◆ EXERCISE: The response should hold each line from the entries below where "Configurar" is found.

◆ ENTRIES PROVIDED:
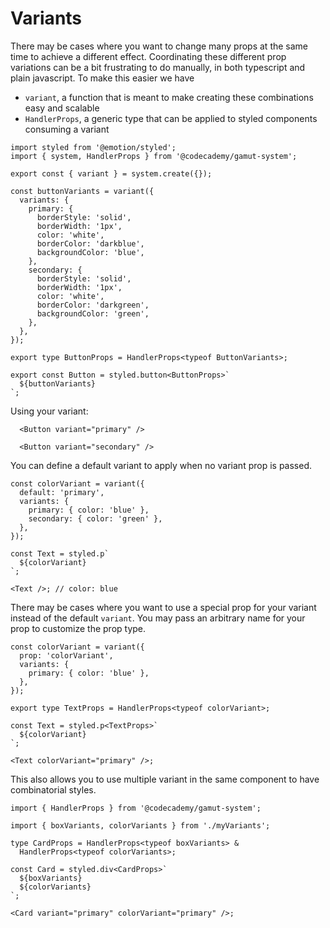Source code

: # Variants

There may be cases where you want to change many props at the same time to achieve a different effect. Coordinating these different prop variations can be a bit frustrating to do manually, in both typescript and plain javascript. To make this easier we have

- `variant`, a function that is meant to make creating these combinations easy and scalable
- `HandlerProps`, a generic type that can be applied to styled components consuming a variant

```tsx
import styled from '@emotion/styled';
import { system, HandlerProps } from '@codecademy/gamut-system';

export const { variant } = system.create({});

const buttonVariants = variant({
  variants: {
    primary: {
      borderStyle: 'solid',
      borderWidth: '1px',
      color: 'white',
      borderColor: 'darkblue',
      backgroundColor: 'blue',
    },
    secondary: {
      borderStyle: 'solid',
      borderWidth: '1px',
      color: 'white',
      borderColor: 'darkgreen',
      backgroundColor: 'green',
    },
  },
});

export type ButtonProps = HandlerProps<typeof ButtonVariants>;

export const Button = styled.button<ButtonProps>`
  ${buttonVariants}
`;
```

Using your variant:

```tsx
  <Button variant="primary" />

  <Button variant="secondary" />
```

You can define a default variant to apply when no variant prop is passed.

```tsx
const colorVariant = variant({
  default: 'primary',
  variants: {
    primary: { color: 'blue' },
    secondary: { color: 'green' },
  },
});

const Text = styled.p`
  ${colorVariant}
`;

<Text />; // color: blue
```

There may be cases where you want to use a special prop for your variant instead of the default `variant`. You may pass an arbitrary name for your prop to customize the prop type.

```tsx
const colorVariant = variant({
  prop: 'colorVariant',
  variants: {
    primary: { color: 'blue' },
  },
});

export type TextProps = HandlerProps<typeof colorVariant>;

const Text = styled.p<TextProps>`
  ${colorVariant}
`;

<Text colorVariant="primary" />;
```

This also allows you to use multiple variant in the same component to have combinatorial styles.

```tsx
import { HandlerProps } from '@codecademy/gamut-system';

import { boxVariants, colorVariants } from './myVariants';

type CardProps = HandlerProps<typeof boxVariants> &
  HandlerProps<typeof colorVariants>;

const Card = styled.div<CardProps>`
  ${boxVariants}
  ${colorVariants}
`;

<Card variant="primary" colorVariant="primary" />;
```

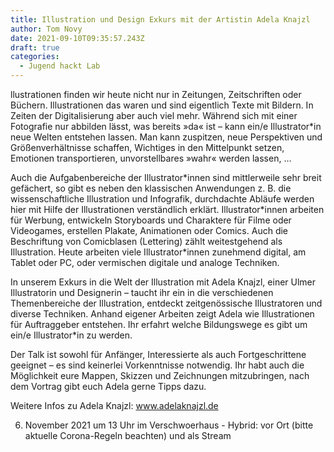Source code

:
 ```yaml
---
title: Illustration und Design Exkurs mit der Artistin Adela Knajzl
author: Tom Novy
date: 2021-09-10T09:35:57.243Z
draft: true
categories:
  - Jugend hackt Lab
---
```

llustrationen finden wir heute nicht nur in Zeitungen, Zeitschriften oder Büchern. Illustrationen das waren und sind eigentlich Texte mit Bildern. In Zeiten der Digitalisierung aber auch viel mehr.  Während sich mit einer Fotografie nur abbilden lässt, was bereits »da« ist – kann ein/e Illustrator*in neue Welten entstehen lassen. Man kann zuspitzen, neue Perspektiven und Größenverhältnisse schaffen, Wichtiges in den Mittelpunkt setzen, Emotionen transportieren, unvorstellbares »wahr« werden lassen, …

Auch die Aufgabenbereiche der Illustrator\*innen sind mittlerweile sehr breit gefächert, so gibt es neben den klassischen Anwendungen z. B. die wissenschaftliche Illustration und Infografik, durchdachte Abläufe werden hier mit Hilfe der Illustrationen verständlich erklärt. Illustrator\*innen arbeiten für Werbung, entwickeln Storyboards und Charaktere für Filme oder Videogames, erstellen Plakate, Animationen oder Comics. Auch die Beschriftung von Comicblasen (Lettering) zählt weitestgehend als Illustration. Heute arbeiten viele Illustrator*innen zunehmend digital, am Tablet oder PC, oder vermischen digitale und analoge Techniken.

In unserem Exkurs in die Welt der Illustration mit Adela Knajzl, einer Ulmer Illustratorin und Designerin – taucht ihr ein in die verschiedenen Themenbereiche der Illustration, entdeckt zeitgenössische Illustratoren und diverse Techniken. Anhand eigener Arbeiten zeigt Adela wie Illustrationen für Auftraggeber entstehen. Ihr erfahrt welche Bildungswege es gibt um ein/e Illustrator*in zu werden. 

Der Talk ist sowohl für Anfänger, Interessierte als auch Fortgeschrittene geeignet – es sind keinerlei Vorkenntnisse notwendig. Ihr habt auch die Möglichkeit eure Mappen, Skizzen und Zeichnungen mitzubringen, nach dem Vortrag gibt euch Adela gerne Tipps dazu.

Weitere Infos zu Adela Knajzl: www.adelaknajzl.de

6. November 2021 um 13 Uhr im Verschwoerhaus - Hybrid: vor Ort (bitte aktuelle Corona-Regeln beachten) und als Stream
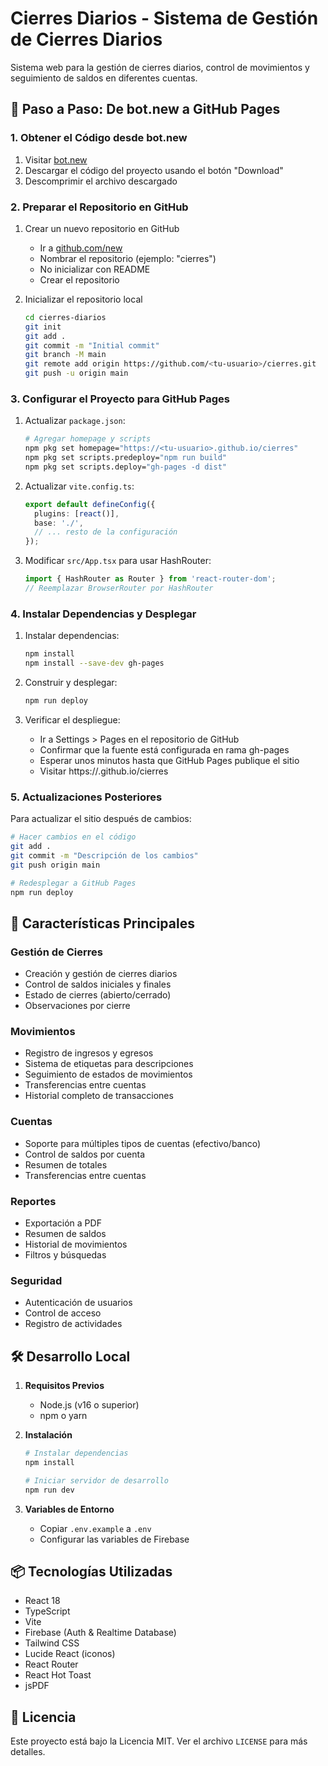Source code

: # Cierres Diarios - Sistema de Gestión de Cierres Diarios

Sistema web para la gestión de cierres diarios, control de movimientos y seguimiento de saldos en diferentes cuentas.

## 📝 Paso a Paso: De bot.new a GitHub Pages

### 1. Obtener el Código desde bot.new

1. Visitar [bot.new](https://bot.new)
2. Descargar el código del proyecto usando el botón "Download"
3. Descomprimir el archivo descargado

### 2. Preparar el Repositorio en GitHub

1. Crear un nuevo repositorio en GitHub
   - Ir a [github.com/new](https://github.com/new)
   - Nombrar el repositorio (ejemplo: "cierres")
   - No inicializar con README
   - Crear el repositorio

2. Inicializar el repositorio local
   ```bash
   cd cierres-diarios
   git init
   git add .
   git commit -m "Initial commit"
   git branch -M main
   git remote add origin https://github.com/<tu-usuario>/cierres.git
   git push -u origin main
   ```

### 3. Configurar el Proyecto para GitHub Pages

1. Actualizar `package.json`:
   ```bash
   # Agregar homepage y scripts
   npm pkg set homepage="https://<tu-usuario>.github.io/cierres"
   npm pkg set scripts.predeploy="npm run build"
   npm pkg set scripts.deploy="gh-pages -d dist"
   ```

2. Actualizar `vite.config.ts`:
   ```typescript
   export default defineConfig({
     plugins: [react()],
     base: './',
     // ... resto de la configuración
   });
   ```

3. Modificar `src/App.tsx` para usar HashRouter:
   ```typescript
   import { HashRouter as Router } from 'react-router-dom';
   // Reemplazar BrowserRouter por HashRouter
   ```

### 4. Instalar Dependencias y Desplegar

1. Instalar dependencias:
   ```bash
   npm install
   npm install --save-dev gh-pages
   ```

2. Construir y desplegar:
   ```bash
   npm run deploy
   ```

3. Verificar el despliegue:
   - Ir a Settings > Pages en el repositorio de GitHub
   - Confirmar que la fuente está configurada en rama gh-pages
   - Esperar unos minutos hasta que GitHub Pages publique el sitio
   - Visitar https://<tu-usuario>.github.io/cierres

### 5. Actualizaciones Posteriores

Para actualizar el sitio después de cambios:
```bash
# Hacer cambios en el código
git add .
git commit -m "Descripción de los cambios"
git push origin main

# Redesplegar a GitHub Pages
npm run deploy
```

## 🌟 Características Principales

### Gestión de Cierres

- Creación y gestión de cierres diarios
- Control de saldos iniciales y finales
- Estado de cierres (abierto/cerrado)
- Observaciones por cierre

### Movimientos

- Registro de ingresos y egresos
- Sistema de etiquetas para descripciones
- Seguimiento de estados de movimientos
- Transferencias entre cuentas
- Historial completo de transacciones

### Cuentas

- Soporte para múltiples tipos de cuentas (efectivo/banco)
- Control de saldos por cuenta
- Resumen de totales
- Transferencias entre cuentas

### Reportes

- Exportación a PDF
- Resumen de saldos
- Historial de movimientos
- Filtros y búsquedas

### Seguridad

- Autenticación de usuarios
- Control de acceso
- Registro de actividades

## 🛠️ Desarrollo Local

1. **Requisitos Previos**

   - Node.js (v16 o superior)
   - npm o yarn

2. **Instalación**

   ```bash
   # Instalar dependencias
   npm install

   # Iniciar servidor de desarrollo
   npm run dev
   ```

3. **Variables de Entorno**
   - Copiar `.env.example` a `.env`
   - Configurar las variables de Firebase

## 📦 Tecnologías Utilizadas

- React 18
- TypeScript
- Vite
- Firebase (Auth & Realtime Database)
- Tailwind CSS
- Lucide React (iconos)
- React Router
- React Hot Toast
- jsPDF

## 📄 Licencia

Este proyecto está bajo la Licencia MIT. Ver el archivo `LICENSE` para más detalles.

◆ ANSWER SECTION:
### 3. Configurar el Proyecto para GitHub Pages
   - Configurar las variables de Firebase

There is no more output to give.